▶ [Problem details] From the entries below, output the line with "new cards properly" and each following line up to and including the line with "I see the issue", exactly as written.
BEGIN
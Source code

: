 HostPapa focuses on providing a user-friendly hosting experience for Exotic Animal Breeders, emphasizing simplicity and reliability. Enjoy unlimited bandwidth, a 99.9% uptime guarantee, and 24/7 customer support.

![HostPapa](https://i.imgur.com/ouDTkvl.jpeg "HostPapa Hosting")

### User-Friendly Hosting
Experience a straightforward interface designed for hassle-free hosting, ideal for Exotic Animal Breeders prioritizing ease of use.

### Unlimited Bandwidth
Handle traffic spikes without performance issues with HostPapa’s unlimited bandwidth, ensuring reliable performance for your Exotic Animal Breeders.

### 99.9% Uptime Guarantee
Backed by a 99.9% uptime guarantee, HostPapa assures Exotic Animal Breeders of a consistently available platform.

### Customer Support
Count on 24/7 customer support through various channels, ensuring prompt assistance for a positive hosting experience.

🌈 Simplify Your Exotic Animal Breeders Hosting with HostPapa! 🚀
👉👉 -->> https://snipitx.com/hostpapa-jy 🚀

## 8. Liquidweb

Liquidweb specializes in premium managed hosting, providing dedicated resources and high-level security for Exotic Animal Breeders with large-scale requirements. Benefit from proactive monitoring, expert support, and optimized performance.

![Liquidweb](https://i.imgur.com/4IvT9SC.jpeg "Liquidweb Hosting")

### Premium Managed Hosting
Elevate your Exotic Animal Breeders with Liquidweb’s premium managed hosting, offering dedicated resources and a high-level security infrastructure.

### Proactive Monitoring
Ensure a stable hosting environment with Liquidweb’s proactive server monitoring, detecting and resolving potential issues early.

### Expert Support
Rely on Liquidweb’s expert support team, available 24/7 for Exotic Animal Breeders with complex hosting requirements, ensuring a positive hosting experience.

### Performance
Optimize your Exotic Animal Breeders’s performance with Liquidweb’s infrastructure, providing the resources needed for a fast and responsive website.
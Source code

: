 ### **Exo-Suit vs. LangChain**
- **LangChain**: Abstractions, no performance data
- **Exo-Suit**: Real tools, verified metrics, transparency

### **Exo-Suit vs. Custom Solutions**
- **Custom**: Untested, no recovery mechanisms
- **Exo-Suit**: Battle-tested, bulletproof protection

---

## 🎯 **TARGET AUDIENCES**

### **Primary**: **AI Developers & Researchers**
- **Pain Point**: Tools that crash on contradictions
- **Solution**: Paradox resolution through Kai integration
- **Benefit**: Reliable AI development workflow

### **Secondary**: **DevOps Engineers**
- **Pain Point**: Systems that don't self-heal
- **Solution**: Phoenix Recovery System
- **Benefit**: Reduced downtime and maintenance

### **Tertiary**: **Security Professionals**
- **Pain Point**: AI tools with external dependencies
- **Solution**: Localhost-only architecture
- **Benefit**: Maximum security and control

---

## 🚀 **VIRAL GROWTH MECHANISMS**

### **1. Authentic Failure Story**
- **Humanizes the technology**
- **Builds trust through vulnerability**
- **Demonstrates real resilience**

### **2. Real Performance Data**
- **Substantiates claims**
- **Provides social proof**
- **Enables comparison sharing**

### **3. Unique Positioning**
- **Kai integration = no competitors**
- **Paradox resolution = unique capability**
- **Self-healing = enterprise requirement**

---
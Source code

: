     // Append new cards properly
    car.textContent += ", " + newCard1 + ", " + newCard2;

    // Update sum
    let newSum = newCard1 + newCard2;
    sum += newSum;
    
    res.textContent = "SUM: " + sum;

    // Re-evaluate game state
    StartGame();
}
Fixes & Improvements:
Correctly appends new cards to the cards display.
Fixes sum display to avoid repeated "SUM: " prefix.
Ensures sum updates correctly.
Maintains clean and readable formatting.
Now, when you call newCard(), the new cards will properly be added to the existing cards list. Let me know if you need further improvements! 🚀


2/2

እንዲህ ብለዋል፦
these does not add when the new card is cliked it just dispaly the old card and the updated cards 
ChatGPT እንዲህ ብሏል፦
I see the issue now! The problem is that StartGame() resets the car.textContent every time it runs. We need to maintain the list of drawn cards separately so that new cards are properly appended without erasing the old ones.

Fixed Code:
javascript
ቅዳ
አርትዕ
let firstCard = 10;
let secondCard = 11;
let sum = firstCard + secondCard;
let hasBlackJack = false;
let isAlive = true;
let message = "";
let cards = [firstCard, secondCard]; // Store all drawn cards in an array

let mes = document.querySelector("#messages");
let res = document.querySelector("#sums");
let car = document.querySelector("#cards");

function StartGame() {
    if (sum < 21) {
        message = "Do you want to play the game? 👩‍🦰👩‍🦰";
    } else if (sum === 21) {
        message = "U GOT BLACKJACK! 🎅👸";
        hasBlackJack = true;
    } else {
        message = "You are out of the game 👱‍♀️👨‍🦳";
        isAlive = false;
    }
END
▶ [The answer]
:     // Append new cards properly
    car.textContent += ", " + newCard1 + ", " + newCard2;

    // Update sum
    let newSum = newCard1 + newCard2;
    sum += newSum;
    
    res.textContent = "SUM: " + sum;

    // Re-evaluate game state
    StartGame();
}
Fixes & Improvements:
Correctly appends new cards to the cards display.
Fixes sum display to avoid repeated "SUM: " prefix.
Ensures sum updates correctly.
Maintains clean and readable formatting.
Now, when you call newCard(), the new cards will properly be added to the existing cards list. Let me know if you need further improvements! 🚀


2/2

እንዲህ ብለዋል፦
these does not add when the new card is cliked it just dispaly the old card and the updated cards 
ChatGPT እንዲህ ብሏል፦
I see the issue now! The problem is that StartGame() resets the car.textContent every time it runs. We need to maintain the list of drawn cards separately so that new cards are properly appended without erasing the old ones.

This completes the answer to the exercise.